# WG Art



## Axof (Jul 16, 2007)

I have plenty of my very own WG 3D art. It is often a bit of gothic theme (the original sizes are 3000x2000).
I have no intention to create and maintain web page, but I would like to put it somewhere. If you have some sugestions, let me know.

Here is one sample:







View attachment mirror_small.jpg


----------



## Renaissance Man (Jul 16, 2007)

Nicely done, Axof! If you don't want to do the web page thing, you can always put a bunch of them into a zip file, post the zip file on Rapidshare, then share the URL with us.

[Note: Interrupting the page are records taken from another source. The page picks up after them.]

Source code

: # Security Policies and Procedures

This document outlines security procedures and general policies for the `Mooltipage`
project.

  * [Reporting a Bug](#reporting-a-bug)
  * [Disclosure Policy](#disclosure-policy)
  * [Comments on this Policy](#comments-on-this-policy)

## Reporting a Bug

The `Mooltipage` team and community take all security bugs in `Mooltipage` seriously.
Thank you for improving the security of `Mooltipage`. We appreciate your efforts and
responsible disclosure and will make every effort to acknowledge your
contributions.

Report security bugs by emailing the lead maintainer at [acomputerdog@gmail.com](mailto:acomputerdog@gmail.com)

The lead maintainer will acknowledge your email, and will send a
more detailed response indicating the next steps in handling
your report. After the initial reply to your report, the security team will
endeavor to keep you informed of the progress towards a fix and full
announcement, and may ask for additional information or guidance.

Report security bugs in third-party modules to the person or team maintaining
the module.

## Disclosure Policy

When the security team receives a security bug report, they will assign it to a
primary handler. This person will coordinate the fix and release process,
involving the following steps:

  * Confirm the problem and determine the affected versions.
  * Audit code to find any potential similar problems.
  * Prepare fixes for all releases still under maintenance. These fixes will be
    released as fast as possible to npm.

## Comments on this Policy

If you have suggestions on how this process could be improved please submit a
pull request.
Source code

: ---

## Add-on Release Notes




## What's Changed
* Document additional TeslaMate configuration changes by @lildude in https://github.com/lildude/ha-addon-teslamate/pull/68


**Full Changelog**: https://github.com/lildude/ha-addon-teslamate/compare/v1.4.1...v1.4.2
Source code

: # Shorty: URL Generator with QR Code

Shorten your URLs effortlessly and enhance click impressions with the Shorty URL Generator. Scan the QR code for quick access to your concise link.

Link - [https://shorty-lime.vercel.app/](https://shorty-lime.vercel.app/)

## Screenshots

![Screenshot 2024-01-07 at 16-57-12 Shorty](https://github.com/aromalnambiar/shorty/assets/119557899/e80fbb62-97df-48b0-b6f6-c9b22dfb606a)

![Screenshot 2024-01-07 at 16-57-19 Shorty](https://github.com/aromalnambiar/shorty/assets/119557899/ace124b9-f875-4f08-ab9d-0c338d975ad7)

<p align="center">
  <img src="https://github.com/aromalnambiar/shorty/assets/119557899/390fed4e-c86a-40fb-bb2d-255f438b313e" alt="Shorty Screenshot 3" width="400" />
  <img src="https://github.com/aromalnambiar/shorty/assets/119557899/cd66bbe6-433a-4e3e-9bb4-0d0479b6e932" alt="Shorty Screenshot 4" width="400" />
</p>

Another idea is opening an account on the DeviantArt site. I think all you have to do is upload them. The site does all the page work.


----------



## Tassel (Jul 16, 2007)

Now that's a nice butt! Also have you thought of posting your art on Deviant ART? Since they can help you host your work on-line.


----------



## Phantomcrossing (Jul 16, 2007)

I second Deviantart. There is also a sizable plus size art community.


www.deviantart.com


----------



## Axof (Jul 17, 2007)

Thank you for good sugestion. I will check the devianart. But do they allow for some mild nudity?
I am trying to learn from old painters such as Rembrandt/Rubens/Vermeer about lights and contrast and apply this to 3D.... there is a long way.


----------



## Phantomcrossing (Jul 17, 2007)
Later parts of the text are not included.